Messagepar Rockandrail
14 Aoû 2009, 18:03

On a souvent parlé de locomotives allemandes francisées à propos des machines reçues en réparation après la première guerre mondiale.
Moins connues car n’ayant circulé que derrière le rideau de fer et ce pendant quelques années seulement, il y eut aussi, après la deuxième guerre mondiale, deux françaises germanisées. Voici leur histoire allemande.

1) BR 07 1001 – ex SNCF 231 E 18

A l’image de nombreuses administrations des chemins de fer étrangères, en Allemagne dans les années 20, des recherches étaient entreprises par les entreprises AEG et Stug pour utiliser la chauffe à la poussière de charbon. Malgré d’importantes dépenses consacrées à ces recherches, il faut reconnaître que la technique ne fut jamais réellement couronnée de succès avant guerre. Il faudra attendre les essais intensifs mis en place par le collectif Wendler à partir de 1945 à la DR pour utiliser la poussière de lignite pour que la technique atteigne enfin une efficacité et une rentabilité compatibles avec des objectifs industriels.
A côté des essais les plus connus réalisés sur des machines pour trafic de marchandises, la transposition de la technique sur des machines pour trains rapides avait également été envisagée. Parmi les locomotives retenues pour effectuer ces essais, l’on trouvait des machines 2’Ch4v de catégorie pr. S101 (BR 1710-12) et un exemplaire de BR 0310, la BR 03 1087. Et puis, il y avait aussi deux machines françaises : l’ancienne 241 A 21 des chemins de fer de l’Est et l’ancienne 231 E 18 des chemins de fer du Nord. Déplacées en Allemagne au cours de la guerre, ces deux machines y étaient restées après la capitulation et se trouvaient dans l’inventaire de la nouvelle DR est-allemande.

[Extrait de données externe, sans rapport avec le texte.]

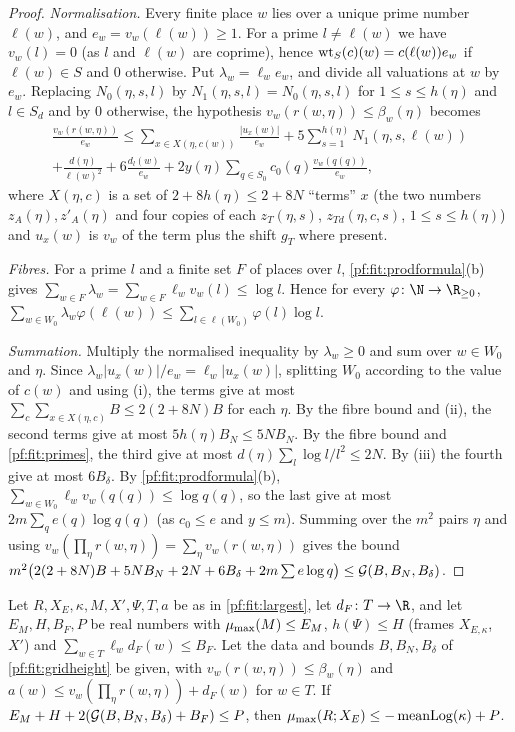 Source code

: \begin{proof}
\emph{Normalisation.} Every finite place $w$ lies over a unique prime number $\ell(w)$, and $e_w=v_w(\ell(w))\ge1$. For a
prime $l\ne\ell(w)$ we have $v_w(l)=0$ (as $l$ and $\ell(w)$ are coprime), hence
$\operatorname{wt}_S(c)(w)=c(\ell(w))e_w$ if $\ell(w)\in S$ and $0$ otherwise. Put $\lambda_w=\ell_we_w$, and divide all
valuations at $w$ by $e_w$. Replacing $N_0(\eta,s,l)$ by $N_1(\eta,s,l)=N_0(\eta,s,l)$ for $1\le s\le h(\eta)$ and
$l\in S_d$ and by $0$ otherwise, the hypothesis $v_w(r(w,\eta))\le\beta_w(\eta)$ becomes
\begin{multline*}
\frac{v_w(r(w,\eta))}{e_w}\le\sum_{x\in X(\eta,c(w))}\frac{|u_x(w)|}{e_w}+5\sum_{s=1}^{h(\eta)}N_1(\eta,s,\ell(w))\\
+\frac{d(\eta)}{\ell(w)^2}+6\frac{d_l(w)}{e_w}+2y(\eta)\sum_{q\in S_0}c_0(q)\frac{v_w(q(q))}{e_w},
\end{multline*}
where $X(\eta,c)$ is a set of $2+8h(\eta)\le2+8N$ ``terms'' $x$ (the two numbers $z_A(\eta),z'_A(\eta)$ and four
copies of each $z_T(\eta,s)$, $z_{Td}(\eta,c,s)$, $1\le s\le h(\eta)$) and $u_x(w)$ is $v_w$ of the term plus the
shift $g_T$ where present.

\emph{Fibres.} For a prime $l$ and a finite set $F$ of places over $l$, \cref{pf:fit:prodformula}(b) gives
$\sum_{w\in F}\lambda_w=\sum_{w\in F}\ell_wv_w(l)\le\log l$. Hence for every $\varphi\colon\N\to\R_{\ge0}$,
$\sum_{w\in W_0}\lambda_w\varphi(\ell(w))\le\sum_{l\in\ell(W_0)}\varphi(l)\log l$.

\emph{Summation.} Multiply the normalised inequality by $\lambda_w\ge0$ and sum over $w\in W_0$ and $\eta$. Since
$\lambda_w|u_x(w)|/e_w=\ell_w|u_x(w)|$, splitting $W_0$ according to the value of $c(w)$ and using (i), the terms give
at most $\sum_{c}\sum_{x\in X(\eta,c)}B\le2(2+8N)B$ for each $\eta$. By the fibre bound and (ii), the second terms
give at most $5h(\eta)B_N\le5NB_N$. By the fibre bound and \cref{pf:fit:primes}, the third give at most
$d(\eta)\sum_{l}\log l/l^2\le2N$. By (iii) the fourth give at most $6B_\delta$. By \cref{pf:fit:prodformula}(b),
$\sum_{w\in W_0}\ell_wv_w(q(q))\le\log q(q)$, so the last give at most $2m\sum_qe(q)\log q(q)$ (as $c_0\le e$ and
$y\le m$). Summing over the $m^2$ pairs $\eta$ and using $v_w(\prod_\eta r(w,\eta))=\sum_\eta v_w(r(w,\eta))$ gives
the bound $m^2\bigl(2(2+8N)B+5NB_N+2N+6B_\delta+2m\sum e\log q\bigr)\le\mathcal{G}(B,B_N,B_\delta)$.
\end{proof}

\begin{theorem}\label{pf:fit:passage}
Let $R,X_E,\kappa,M,X',\Psi,T,a$ be as in \cref{pf:fit:largest}, let $d_F\colon T\to\R$, and let $E_M,H,B_F,P$ be real
numbers with $\mu_{\max}(M)\le E_M$, $h(\Psi)\le H$ (frames $X_{E,\kappa}$, $X'$) and $\sum_{w\in T}\ell_wd_F(w)\le B_F$.
Let the data and bounds $B,B_N,B_\delta$ of \cref{pf:fit:gridheight} be given, with $v_w(r(w,\eta))\le\beta_w(\eta)$ and
$a(w)\le v_w(\prod_\eta r(w,\eta))+d_F(w)$ for $w\in T$. If
$E_M+H+2(\mathcal{G}(B,B_N,B_\delta)+B_F)\le P$, then $\mu_{\max}(R;X_E)\le-\operatorname{meanLog}(\kappa)+P$.
\end{theorem}

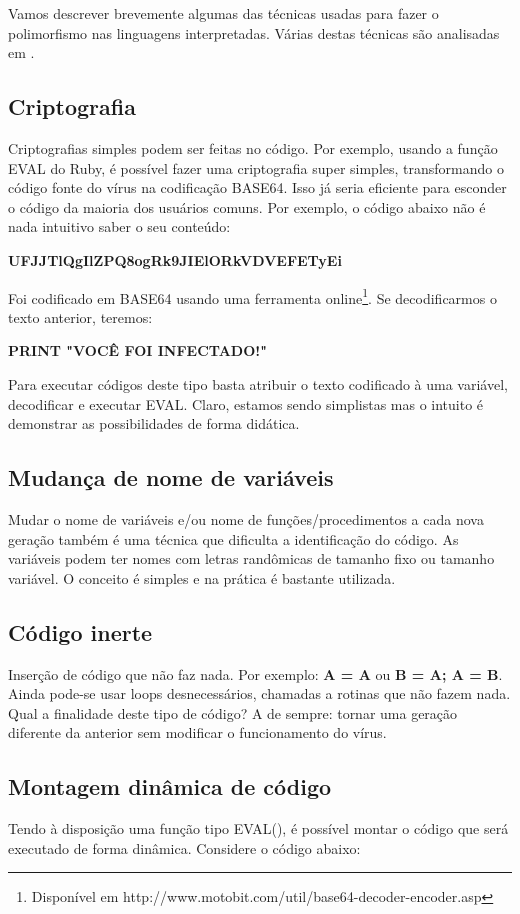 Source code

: Vamos descrever brevemente algumas das técnicas usadas para fazer o polimorfismo nas linguagens interpretadas. Várias destas técnicas são analisadas em \cite{szappanos:1}.

\subsection{Criptografia}
Criptografias simples podem ser feitas no código. Por exemplo, usando a função EVAL do Ruby, é possível fazer uma criptografia super simples, transformando o código fonte do vírus na codificação BASE64. Isso já seria eficiente para esconder o código da maioria dos usuários comuns. Por exemplo, o código abaixo não é nada intuitivo saber o seu conteúdo:

\textbf{UFJJTlQgIlZPQ8ogRk9JIElORkVDVEFETyEi}

Foi codificado em BASE64 usando uma ferramenta online\footnote{Disponível em http://www.motobit.com/util/base64-decoder-encoder.asp}. Se decodificarmos o texto anterior, teremos:

\textbf{PRINT "VOCÊ FOI INFECTADO!"}

Para executar códigos deste tipo basta atribuir o texto codificado à uma variável, decodificar e executar EVAL. Claro, estamos sendo simplistas mas o intuito é demonstrar as possibilidades de forma didática.

\subsection{Mudança de nome de variáveis}
Mudar o nome de variáveis e/ou nome de funções/procedimentos a cada nova geração também é uma técnica que dificulta a identificação do código. As variáveis podem ter nomes com letras randômicas de tamanho fixo ou tamanho variável. O conceito é simples e na prática é bastante utilizada.

\subsection{Código inerte}
Inserção de código que não faz nada. Por exemplo: \textbf{A = A} ou \textbf{B = A; A = B}. Ainda pode-se usar loops desnecessários, chamadas a rotinas que não fazem nada. Qual a finalidade deste tipo de código? A de sempre: tornar uma geração diferente da anterior sem modificar o funcionamento do vírus.

\subsection{Montagem dinâmica de código}
Tendo à disposição uma função tipo EVAL(), é possível montar o código que será executado de forma dinâmica. Considere o código abaixo:



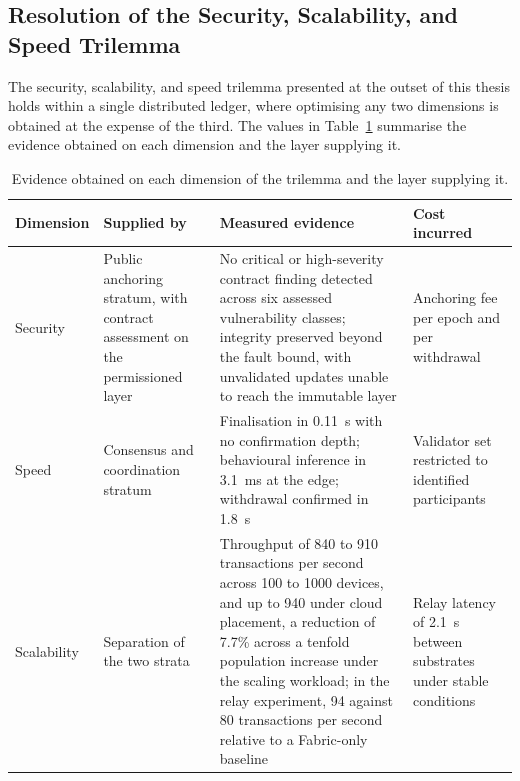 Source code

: \subsection{Resolution of the Security, Scalability, and Speed Trilemma}
\label{sec:eval-trilemma}
The security, scalability, and speed trilemma presented at the outset of this thesis holds within a single distributed ledger, where optimising any two dimensions is obtained at the expense of the third. The values in Table~\ref{tab:trilemma-close} summarise the evidence obtained on each dimension and the layer supplying it.

\begin{table}[!htbp]
  \centering
  \footnotesize
  \setlength{\tabcolsep}{5pt}
  \renewcommand{\arraystretch}{1.3}
  \caption{Evidence obtained on each dimension of the trilemma and the layer supplying it.}
  \label{tab:trilemma-close}
  \begin{tabularx}{\textwidth}{@{}
      >{\raggedright\arraybackslash}p{2.0cm}
      >{\raggedright\arraybackslash}p{3.2cm}
      >{\raggedright\arraybackslash}X
      >{\raggedright\arraybackslash}p{2.4cm}@{}}
    \toprule
    \textbf{Dimension} & \textbf{Supplied by} & \textbf{Measured evidence} & \textbf{Cost incurred} \\
    \midrule
    Security
      & Public anchoring stratum, with contract assessment on the permissioned layer
      & No critical or high-severity contract finding detected across six assessed vulnerability classes; integrity preserved beyond the fault bound, with unvalidated updates unable to reach the immutable layer
      & Anchoring fee per epoch and per withdrawal \\
    Speed
      & Consensus and coordination stratum
      & Finalisation in 0.11~s with no confirmation depth; behavioural inference in 3.1~ms at the edge; withdrawal confirmed in 1.8~s
      & Validator set restricted to identified participants \\
    Scalability
      & Separation of the two strata
      & Throughput of 840 to 910 transactions per second across 100 to 1000 devices, and up to 940 under cloud placement, a reduction of 7.7\% across a tenfold population increase under the scaling workload; in the relay experiment, 94 against 80 transactions per second relative to a Fabric-only baseline
      & Relay latency of 2.1~s between substrates under stable conditions \\
    \bottomrule
  \end{tabularx}
\end{table}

Pendant que la 241 A 21 était transformée en 1951 par le Raw de Zwickau pour devenir la BR 08 1001 (BR 0810), la 231 E 18 était transformée en BR 07 1001 (BR0710) par le Raw de Stendal.

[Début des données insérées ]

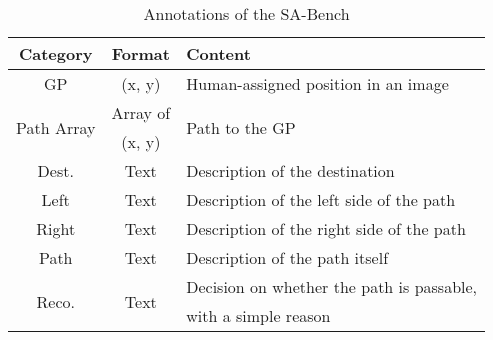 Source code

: \begin{table}[b]
\vspace{-5mm}
\caption{Annotations of the SA-Bench}
\vspace{-3mm}
\centering
\begin{tabular}{|c|c|l|}
\hline
\textbf{Category}&\textbf{Format}&\textbf{Content}\\
\hline
GP&(x, y)&Human-assigned position in an image\\
\hline
\multirow{2}{*}{Path Array}&Array of&\multirow{2}{*}{Path to the GP}\\
&(x, y)&\\
\hline
Dest.&Text&Description of the destination\\
\hline
Left&Text&Description of the left side of the path\\
\hline
Right&Text&Description of the right side of the path\\
\hline
Path&Text&Description of the path itself\\
\hline
\multirow{2}{*}{Reco.}&\multirow{2}{*}{Text}&Decision on whether the path is passable,\\
&& with a simple reason\\
\hline
\end{tabular}
\label{tab:benchmark}
\end{table}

La raison décisive qui avait conduit à équiper cette machine du système Wendler tenait au fait que son comportement parfait en termes de roulement et de performances, que l’on devait à la conception Chapelon, doublé de sa motorisation compound à vapeur surchauffée en faisait une candidate idéale pour la chauffe à la poussière de charbon.

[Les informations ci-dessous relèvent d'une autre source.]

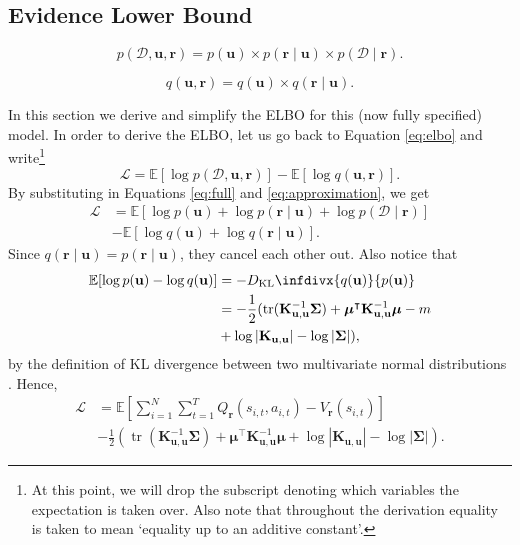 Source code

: \documentclass{mpaper}
\DeclareMathOperator{\tr}{tr}
\newcommand{\DKL}{D_{\mathrm{KL}}\infdivx}
\newcommand{\V}{V_{\mathbf{r}}}
\newcommand{\Kuu}{\mathbf{K}_{\mathbf{u},\mathbf{u}}}
\newcommand{\pfull}{p(\mathcal{D}, \mathbf{u}, \mathbf{r})}
\newcommand{\approximation}{q(\mathbf{u}, \mathbf{r})}
\begin{document}
\subsection{Evidence Lower Bound}

\begin{equation} \label{eq:full}
  \pfull = p(\mathbf{u}) \times p(\mathbf{r} \mid \mathbf{u}) \times p(\mathcal{D} \mid \mathbf{r}).
\end{equation}

\begin{equation} \label{eq:approximation}
  \approximation = q(\mathbf{u}) \times q(\mathbf{r} \mid \mathbf{u}).
\end{equation}

In this section we derive and simplify the ELBO for this (now fully specified)
model. In order to derive the ELBO, let us go back to Equation \ref{eq:elbo} and
write\footnote{At this point, we will drop the subscript denoting which
  variables the expectation is taken over. Also note that throughout the
  derivation equality is taken to mean `equality up to an additive constant'.}
\[
  \mathcal{L} = \mathbb{E}[\log\pfull] - \mathbb{E}[\log\approximation].
\]
By substituting in Equations \ref{eq:full} and \ref{eq:approximation}, we get
\begin{align*}
  \mathcal{L} &= \mathbb{E}[\log p(\mathbf{u}) + \log p(\mathbf{r} \mid \mathbf{u}) + \log p(\mathcal{D} \mid \mathbf{r})] \\
              &- \mathbb{E}[\log q(\mathbf{u}) + \log q(\mathbf{r} \mid \mathbf{u})].
\end{align*}
Since $q(\mathbf{r} \mid \mathbf{u}) = p(\mathbf{r} \mid \mathbf{u})$, they
cancel each other out. Also notice that
\begin{align*}
  \mathbb{E}[\log p(\mathbf{u}) - \log q(\mathbf{u})] &= -\DKL{q(\mathbf{u})}{p(\mathbf{u})} \\
                                                      &= -\frac{1}{2} (\tr (\Kuu^{-1}\bm\Sigma) + \bm\mu^\intercal\Kuu^{-1}\bm\mu - m \\
                                                      &+ \log |\Kuu| - \log |\bm\Sigma|),
\end{align*}
by the definition of KL divergence between two multivariate normal distributions
\cite{kl}. Hence,
\begin{align*}
  \mathcal{L} &= \mathbb{E}\left[ \sum_{i=1}^N \sum_{t=1}^T Q_{\mathbf{r}}(s_{i,t}, a_{i,t}) - \V(s_{i,t}) \right] \\
              &- \frac{1}{2} \left(\tr \left( \Kuu^{-1}\bm\Sigma \right) + \bm\mu^\intercal\Kuu^{-1}\bm\mu + \log |\Kuu| - \log |\bm\Sigma| \right).
\end{align*}
\end{document}
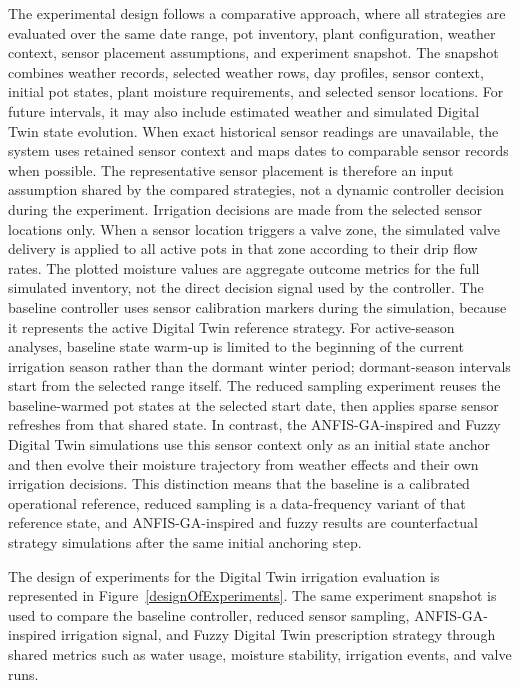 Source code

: \par The experimental design follows a comparative approach, where all strategies are
    evaluated over the same date range, pot inventory, plant configuration, weather
    context, sensor placement assumptions, and experiment snapshot. The snapshot combines
    weather records, selected weather rows, day profiles, sensor context, initial pot
    states, plant moisture requirements, and selected sensor locations. For future
    intervals, it may also include estimated weather and simulated Digital Twin state
    evolution. When exact historical sensor readings are unavailable, the system uses
    retained sensor context and maps dates to comparable sensor records when possible. The
    representative sensor placement is therefore an input assumption shared by the
    compared strategies, not a dynamic controller decision during the experiment.
    Irrigation decisions are made from the selected sensor locations only. When a sensor
    location triggers a valve zone, the simulated valve delivery is applied to all active
    pots in that zone according to their drip flow rates. The plotted moisture values are
    aggregate outcome metrics for the full simulated inventory, not the direct decision
    signal used by the controller. The baseline controller uses sensor calibration
    markers during the simulation, because it represents the active Digital Twin
    reference strategy. For active-season analyses, baseline state warm-up is limited to
    the beginning of the current irrigation season rather than the dormant winter period;
    dormant-season intervals start from the selected range itself. The reduced sampling
    experiment reuses the baseline-warmed pot states at the selected start date, then
    applies sparse sensor refreshes from that shared state. In contrast, the
    ANFIS-GA-inspired and Fuzzy Digital Twin simulations use this sensor context only as
    an initial state anchor and then evolve their moisture trajectory from weather
    effects and their own irrigation decisions. This distinction means that the baseline
    is a calibrated operational reference, reduced sampling is a data-frequency variant
    of that reference state, and ANFIS-GA-inspired and fuzzy results are counterfactual
    strategy simulations after the same initial anchoring step.

\par The design of experiments for the Digital Twin irrigation evaluation is represented
    in Figure~\ref{designOfExperiments}. The same experiment snapshot is used to compare
    the baseline controller, reduced sensor sampling, ANFIS-GA-inspired irrigation signal,
    and Fuzzy Digital Twin prescription strategy through shared metrics such as water
    usage, moisture stability, irrigation events, and valve runs.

Il faut se rappeler que le nombre de locomotives allemandes à quatre cylindres et double expansion qui s’étaient révélées fiables d’un point de vue thermique et d’un coût d’entretien raisonnable était extrêmement réduit. On se rappellera également les interminables polémiques qui avaient eu lieu au temps de la DRG à propos des choix de motorisation. C’était d’autant plus étonnant que, dans le même temps, en France pourtant voisine - sous l’influence d’André Chapelon, on développait ce type de machines en y apportant des améliorations considérables en termes de rendement et de rentabilité.

En France, dès 1907, la compagnie Paris-Orléans avait mis en service la première locomotive européenne de type « Pacific ». Après la première guerre mondiale, on trouvait plusieurs types de locomotives 231 dans l’ensemble des compagnies françaises. En 1927, menées par Chapelon, des études avaient été réalisées afin d’évaluer les pertes énergétiques lors du transport de la vapeur vers les cylindres. Après plusieurs tentatives, Chapelon modifiait en 1929 la Pacific 3566 en l’équipant principalement d’une conduite de vapeur aussi rectiligne que possible et de grande section. Il en augmentait ainsi considérablement les performances.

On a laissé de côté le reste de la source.